Follow the (lack of) money
Governments with money centralise and claim the credit.
Governments without cash decentralise and spread the blame.
Those are not the views of a hardened media cynic. They are what I was told by one of the Tories' top policy wonks before the election.
Today Eric Pickles will take money - lots and lots of money - away from local councils. He will, at the same time, promise them new freedoms to reorganise themselves and their services. The second will be regarded by many as good in itself but be in no doubt that it is connected inextricably to the first.

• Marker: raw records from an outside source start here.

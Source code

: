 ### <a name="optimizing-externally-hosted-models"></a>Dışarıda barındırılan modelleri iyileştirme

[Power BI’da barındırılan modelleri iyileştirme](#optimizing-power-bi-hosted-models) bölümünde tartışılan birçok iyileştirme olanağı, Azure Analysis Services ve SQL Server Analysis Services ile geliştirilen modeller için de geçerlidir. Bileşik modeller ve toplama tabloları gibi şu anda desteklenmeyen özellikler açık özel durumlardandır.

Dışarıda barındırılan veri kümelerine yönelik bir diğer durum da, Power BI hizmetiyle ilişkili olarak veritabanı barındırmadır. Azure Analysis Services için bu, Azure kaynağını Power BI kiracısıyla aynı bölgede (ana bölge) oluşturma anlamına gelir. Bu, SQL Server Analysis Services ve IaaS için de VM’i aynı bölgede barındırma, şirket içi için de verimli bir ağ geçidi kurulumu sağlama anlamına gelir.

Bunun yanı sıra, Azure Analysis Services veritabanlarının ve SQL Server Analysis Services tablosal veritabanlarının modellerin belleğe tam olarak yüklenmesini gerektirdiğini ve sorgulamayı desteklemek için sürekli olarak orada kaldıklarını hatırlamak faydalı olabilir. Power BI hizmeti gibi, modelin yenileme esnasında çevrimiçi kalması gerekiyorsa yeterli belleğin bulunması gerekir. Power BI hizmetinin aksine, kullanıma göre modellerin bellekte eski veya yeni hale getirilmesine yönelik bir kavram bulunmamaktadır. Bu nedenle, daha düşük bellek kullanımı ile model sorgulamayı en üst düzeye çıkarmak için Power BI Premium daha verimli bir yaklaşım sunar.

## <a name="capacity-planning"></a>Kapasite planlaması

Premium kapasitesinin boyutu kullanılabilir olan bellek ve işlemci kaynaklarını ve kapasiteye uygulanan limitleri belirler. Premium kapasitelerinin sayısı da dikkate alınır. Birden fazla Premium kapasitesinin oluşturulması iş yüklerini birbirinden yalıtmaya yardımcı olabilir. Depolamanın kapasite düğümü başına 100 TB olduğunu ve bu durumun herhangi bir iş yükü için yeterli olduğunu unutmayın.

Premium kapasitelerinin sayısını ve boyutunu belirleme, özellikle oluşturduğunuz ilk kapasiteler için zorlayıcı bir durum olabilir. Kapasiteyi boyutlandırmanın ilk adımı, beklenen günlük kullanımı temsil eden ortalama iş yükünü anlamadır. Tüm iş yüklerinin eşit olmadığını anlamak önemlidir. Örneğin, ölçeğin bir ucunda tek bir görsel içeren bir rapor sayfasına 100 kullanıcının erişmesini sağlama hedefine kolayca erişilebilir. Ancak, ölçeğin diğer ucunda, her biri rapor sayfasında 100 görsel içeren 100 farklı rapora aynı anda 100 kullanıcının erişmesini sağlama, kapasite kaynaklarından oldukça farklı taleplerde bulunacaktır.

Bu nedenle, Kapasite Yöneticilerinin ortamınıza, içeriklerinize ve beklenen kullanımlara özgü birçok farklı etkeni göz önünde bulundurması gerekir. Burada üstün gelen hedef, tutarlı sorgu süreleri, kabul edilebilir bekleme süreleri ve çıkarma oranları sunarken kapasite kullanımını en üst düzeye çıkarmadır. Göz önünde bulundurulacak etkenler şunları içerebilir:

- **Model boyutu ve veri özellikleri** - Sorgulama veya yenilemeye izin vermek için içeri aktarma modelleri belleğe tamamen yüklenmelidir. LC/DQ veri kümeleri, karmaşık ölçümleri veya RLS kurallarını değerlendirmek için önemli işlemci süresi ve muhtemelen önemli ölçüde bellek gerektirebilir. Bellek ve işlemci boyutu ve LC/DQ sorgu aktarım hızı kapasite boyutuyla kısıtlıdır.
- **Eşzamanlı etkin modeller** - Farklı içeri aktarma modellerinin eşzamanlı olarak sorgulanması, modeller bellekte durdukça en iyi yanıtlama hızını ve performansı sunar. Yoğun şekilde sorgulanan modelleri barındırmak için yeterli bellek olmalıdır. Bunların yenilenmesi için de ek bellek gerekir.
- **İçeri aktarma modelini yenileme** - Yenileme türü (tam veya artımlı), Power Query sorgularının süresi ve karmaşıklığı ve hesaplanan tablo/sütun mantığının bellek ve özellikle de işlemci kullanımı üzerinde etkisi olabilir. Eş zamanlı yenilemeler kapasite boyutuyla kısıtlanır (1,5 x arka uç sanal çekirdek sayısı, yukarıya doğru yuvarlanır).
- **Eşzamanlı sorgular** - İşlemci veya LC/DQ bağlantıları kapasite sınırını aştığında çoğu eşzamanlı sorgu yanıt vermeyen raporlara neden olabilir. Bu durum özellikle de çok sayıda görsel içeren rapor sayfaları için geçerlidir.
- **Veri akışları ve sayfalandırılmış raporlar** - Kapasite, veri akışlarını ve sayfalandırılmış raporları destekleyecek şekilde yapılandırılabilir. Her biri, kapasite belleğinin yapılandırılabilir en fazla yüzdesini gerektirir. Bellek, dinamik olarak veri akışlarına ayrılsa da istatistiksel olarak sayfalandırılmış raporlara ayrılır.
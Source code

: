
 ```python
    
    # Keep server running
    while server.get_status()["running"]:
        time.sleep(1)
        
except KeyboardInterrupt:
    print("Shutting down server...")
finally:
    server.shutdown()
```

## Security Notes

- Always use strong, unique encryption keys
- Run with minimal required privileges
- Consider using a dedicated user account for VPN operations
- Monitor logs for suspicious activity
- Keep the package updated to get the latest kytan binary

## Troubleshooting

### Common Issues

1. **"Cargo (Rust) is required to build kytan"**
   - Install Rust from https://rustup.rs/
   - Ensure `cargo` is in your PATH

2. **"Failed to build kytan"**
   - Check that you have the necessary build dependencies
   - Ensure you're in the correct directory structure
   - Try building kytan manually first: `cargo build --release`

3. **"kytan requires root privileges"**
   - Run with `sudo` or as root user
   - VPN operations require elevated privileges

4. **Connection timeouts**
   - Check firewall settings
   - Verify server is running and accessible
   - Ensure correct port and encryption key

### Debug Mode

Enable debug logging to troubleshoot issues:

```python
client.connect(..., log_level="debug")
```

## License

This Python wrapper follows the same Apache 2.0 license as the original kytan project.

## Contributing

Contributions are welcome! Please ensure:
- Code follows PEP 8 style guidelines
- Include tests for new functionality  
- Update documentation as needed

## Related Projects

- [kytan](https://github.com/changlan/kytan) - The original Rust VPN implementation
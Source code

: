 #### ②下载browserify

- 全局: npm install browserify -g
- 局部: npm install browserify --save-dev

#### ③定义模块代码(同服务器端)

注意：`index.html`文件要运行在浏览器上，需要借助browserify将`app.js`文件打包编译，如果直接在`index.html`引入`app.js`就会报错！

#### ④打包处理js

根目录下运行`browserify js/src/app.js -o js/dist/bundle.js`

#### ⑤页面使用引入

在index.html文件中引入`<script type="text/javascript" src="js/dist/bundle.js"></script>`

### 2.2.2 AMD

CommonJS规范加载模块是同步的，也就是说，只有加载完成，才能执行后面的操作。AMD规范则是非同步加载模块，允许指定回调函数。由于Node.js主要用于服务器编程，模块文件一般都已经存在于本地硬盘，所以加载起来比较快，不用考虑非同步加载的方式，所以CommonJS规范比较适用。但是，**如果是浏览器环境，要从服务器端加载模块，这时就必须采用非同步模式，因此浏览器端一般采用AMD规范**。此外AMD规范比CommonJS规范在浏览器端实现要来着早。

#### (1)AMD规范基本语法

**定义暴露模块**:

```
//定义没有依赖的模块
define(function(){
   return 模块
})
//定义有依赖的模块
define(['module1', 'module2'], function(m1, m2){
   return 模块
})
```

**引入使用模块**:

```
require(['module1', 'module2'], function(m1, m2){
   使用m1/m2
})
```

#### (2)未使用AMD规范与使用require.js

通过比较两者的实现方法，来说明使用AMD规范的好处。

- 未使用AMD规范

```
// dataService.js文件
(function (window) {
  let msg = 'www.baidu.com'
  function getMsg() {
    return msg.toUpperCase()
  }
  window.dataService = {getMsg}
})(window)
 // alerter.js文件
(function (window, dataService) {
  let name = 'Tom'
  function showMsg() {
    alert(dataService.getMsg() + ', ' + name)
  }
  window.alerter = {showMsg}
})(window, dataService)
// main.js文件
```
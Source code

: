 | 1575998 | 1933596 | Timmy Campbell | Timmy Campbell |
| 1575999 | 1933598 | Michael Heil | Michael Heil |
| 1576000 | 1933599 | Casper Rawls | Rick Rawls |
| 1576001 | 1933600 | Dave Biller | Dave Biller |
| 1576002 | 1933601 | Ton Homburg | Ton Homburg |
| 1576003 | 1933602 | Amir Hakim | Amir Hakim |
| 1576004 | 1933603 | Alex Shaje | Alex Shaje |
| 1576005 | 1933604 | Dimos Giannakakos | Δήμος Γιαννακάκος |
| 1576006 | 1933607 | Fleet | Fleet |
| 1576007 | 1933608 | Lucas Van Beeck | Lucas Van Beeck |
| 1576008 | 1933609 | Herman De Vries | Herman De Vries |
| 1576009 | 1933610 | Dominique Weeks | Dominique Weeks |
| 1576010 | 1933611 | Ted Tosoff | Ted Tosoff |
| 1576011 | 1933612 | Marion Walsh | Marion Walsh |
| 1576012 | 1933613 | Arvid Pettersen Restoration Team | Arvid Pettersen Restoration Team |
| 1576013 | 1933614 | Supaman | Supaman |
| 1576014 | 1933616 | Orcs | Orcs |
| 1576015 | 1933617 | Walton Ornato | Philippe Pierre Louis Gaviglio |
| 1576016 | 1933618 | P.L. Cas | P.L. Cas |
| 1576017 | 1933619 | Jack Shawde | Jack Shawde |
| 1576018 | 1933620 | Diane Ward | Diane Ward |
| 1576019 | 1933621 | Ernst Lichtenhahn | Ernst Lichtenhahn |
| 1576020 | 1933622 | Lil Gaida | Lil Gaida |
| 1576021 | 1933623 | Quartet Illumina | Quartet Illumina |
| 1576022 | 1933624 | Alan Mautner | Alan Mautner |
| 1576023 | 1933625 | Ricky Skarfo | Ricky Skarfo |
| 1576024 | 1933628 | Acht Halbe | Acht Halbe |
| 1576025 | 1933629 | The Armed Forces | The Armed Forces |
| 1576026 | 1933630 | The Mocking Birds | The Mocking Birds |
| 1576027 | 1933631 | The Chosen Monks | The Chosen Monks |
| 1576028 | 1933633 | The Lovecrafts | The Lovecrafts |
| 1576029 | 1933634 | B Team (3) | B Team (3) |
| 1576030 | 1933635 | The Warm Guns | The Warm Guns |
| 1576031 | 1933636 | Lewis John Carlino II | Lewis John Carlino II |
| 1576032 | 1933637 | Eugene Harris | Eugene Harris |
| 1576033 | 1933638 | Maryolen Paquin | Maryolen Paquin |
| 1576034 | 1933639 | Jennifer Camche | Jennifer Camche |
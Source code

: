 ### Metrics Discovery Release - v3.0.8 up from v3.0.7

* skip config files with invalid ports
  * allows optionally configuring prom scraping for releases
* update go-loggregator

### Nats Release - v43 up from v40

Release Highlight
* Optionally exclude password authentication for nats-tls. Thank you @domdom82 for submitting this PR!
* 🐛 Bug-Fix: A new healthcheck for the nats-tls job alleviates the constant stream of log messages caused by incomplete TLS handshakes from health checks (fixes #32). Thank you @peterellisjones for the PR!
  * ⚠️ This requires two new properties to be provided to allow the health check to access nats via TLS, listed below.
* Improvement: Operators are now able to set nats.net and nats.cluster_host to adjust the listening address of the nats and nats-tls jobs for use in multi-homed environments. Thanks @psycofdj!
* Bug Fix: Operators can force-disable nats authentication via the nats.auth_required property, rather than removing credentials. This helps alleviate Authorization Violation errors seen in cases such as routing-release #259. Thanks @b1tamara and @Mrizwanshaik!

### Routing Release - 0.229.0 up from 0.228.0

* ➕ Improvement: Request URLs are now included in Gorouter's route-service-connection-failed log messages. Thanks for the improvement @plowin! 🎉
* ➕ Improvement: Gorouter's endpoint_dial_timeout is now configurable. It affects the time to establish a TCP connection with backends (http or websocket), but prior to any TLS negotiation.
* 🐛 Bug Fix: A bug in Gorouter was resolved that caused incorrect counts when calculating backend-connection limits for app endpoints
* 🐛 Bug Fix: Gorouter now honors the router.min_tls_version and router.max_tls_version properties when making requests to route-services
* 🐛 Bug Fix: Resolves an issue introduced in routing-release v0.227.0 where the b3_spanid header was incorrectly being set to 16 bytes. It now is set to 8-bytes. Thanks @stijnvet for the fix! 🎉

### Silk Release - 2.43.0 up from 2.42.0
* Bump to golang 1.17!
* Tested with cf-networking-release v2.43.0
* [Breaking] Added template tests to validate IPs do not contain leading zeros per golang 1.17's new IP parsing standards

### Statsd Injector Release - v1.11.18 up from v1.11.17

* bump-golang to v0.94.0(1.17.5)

Pickles wants - as a matter of long-term belief as well as short-term political convenience - local people to hold local councils to account for what they spend. That is why he has highlighted the pay of council chief executives. That is why he has attacked council newsletters so as to protect and promote a vigorous local press to look for and criticise council waste. That is why he pursues populist attacks on council "absurdities" like staging Winterval instead of Christmas celebrations.
Deep council cuts are coming. The political question is who do people blame - the coalition, the minister or the council?
It's worth remembering today that the communities and local government secretary has spent his life studying how to get his way in politics. He is, these days, widely regarded as being on the Tory right. However, for his 14th birthday, Pickles - then an ardent left winger - received Trotsky's History of the Russian Revolution as a present and learned a great deal from the master of political organisation. As a young man, when he was chairman of the National Young Conservatives and the Joint Committee against Racism, he was a Tory "Wet" who took on Margaret Thatcher on the issue of unemployment and racism in northern cities. As leader of Bradford City Council in the late 80s, the "right wing" Pickles emerged to announce a five-year plan to cut the council's budget by £50m, reducing the workforce by a thrd, privatise services and undertake council departmental restructuring.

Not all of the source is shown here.